Itsuo Inouye / AP
Tuesday, July 7, 2009 | 7:10 a.m.
As Michael Jackson is remembered today with a public tribute event at Staples Center in Los Angeles, we’re getting a pretty clear idea of what sort of performing condition he was in during the final days of his life. As URL (Ubiquitous Robin Leach) reported on Vegas DeLuxe yesterday, Jackson was reportedly healthy enough only to perform a single, boffo concert, but not the full set of 50 dates scheduled in London’s 02 Arena. He was remarkably thin, but could still impress in spurts by performing his familiar steps with the 02 band and dancers.
Since his death, I’ve been in contact with someone I know who has been involved with the production of the shows, glumly and ironically titled “This Is It.” Following is an account of Jackson’s condition and demeanor on June 23, two days before he died at age 50 at his rented estate in L.A. The person is remaining anonymous, as the confidentiality agreement signed by everyone involved with the show might still be in place if the footage recorded during rehearsals is released as a documentary about the creation of the show:
“After weeks wading through hours of archive footage and Jackson’s short films, we were at Staples Center on the afternoon of Tuesday, June 23, to meet with director Kenny Ortega and Michael himself, who was very hands-on with every detail of the concert. While there, I had an extensive behind-the-scenes look at the show. What they had created and planned for this concert tour was going to be unprecedented: a video montage of Michael’s videos and short films spanning the full width of the stage, 3D displays, costumes, puppets and magic illusions –- it was going to be incredible.
“The band gathered onstage and began to casually rehearse. The musicians assembled for these concerts were all top-notch. There was a new young female guitarist named Orianthi Pangaris, who can’t be older than 24 (she is 23), and as you will see from the rehearsal footage that has been released, she can play. Hearing the band rehearsing songs, instrumentally, that are so iconic was amazing in itself. As you can imagine, hearing the raw grooves to “Human Nature,” “Beat It” and “Thriller,” with its deep, synth notes, was amazing, and I couldn’t help but to start singing the lyrics to myself.

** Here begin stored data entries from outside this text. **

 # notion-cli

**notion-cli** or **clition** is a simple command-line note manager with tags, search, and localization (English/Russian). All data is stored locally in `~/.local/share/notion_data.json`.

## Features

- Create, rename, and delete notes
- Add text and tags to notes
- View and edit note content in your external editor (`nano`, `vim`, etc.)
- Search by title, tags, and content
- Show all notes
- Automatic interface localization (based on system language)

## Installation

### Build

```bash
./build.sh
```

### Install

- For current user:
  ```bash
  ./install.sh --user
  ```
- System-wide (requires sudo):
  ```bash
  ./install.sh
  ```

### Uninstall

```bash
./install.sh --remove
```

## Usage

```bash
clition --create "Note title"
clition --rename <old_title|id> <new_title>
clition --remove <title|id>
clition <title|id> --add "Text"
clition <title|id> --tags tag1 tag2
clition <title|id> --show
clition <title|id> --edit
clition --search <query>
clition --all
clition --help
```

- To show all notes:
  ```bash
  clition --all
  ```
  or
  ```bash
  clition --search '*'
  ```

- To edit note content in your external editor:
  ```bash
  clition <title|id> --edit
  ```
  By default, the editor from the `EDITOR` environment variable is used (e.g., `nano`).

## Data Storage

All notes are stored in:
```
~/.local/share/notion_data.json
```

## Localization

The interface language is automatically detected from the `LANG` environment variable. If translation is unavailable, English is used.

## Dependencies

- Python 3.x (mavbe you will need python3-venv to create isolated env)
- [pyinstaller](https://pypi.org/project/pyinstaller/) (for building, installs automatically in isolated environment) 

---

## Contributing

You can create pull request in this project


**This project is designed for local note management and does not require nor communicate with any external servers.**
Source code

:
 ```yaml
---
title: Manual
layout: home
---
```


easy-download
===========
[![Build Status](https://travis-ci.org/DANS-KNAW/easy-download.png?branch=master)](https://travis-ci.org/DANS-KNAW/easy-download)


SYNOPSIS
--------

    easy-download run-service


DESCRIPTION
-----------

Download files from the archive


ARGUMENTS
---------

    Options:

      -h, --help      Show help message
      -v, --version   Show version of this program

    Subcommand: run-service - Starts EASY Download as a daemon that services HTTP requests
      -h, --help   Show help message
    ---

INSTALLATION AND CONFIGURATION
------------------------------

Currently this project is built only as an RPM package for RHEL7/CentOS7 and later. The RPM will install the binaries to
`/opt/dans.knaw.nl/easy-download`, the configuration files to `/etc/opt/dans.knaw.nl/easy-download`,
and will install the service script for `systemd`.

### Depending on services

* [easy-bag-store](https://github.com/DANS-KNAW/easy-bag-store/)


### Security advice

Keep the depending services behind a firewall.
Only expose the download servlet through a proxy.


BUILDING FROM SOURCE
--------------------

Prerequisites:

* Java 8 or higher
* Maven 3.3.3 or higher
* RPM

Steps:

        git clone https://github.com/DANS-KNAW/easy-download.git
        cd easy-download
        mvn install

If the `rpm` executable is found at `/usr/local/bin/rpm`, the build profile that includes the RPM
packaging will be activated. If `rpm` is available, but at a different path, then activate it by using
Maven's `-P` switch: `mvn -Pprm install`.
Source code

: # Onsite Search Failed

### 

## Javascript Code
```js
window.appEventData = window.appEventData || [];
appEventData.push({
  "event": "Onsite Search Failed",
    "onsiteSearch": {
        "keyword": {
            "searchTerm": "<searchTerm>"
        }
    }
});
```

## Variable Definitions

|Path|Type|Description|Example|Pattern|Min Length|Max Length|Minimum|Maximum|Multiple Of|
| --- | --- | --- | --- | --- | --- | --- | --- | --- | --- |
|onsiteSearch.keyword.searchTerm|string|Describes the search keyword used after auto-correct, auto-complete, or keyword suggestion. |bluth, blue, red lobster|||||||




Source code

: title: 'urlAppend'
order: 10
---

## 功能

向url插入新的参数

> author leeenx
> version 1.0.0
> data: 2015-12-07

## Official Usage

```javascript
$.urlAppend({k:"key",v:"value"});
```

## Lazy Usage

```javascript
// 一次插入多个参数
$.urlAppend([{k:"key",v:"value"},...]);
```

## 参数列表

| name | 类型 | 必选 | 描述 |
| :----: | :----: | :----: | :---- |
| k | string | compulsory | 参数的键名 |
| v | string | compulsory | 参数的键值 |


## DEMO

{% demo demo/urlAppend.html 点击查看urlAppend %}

“I waited outside the dressing room as two members of the production team met with Michael. When one who had known Michael for years came out, he remarked about how thin Michael was, saying he was “thinner than I’ve ever seen him.”
“Back out in Staples Center main hall, out onstage, the band unceremoniously gathered as the dancers were working on choreography. Tables and chairs were lined up in front of the stage for the director and crew, so I knew that rehearsal was going to happen soon. They started playing “Wanna Be Startin' Somethin’, ” and the dancers started going through the choreography. It was mid-song when Michael casually appeared onstage and jumped right into the choreography, wearing a microphone headset. It was an amazing moment. Nothing was compromised or left raw for this rehearsal, as the sound, the lights, the screen -- everything was operating as if it were in London in front of 30,000 fans. Michael was experiencing issues with his in-ear monitors, saying something like, “It feels like fists punching my eardrums,” often pulling the plugs out from his ears and letting them dangle on his shoulders.
“Although Michael did look quite thin, his dancing was not suffering. As the rehearsal progressed, he showed off many of his signature, iconic moves on “Beat It,” “Dirty Diana” and my favorite, “Smooth Criminal,” with the iconic leaning move that seems to defy gravity -- moves we’ve all come to know through his short films. The following numbers were simply amazing, and Michael kept up high energy level. In all, I saw 12 songs -- about three-quarters of the set list.
“The last time I saw Michael with in-person eyes, rather than on a video monitor offstage, it was from a distance backstage as he was waiting to make his entrance, with his back toward me. Standing next to him was someone who appeared to be a roadie or a stage manager. As Michael stood there, I could see this person talking to him. It looked like he could have been saying something like “Michael, I worked for you on the Bad Tour in 1993 …”
I have seen many artists who could have rolled their eyes at this type of person in this situation, or put up their hand and say, “Don’t bother me, I’m trying to rehearse,” but I watched Michael graciously shake this person’s hand with both of his hands and bow his head (when I noticed how long his hair was), probably saying the words “thank you” or “nice to meet you.” As I watched this, I thought, “This is the Michael the media doesn’t portray.” He looked so gracious. Shortly after that, the rehearsal ended, around midnight.”
Jackson appeared once more onstage, on Wednesday, June 24. That would be his last rehearsal.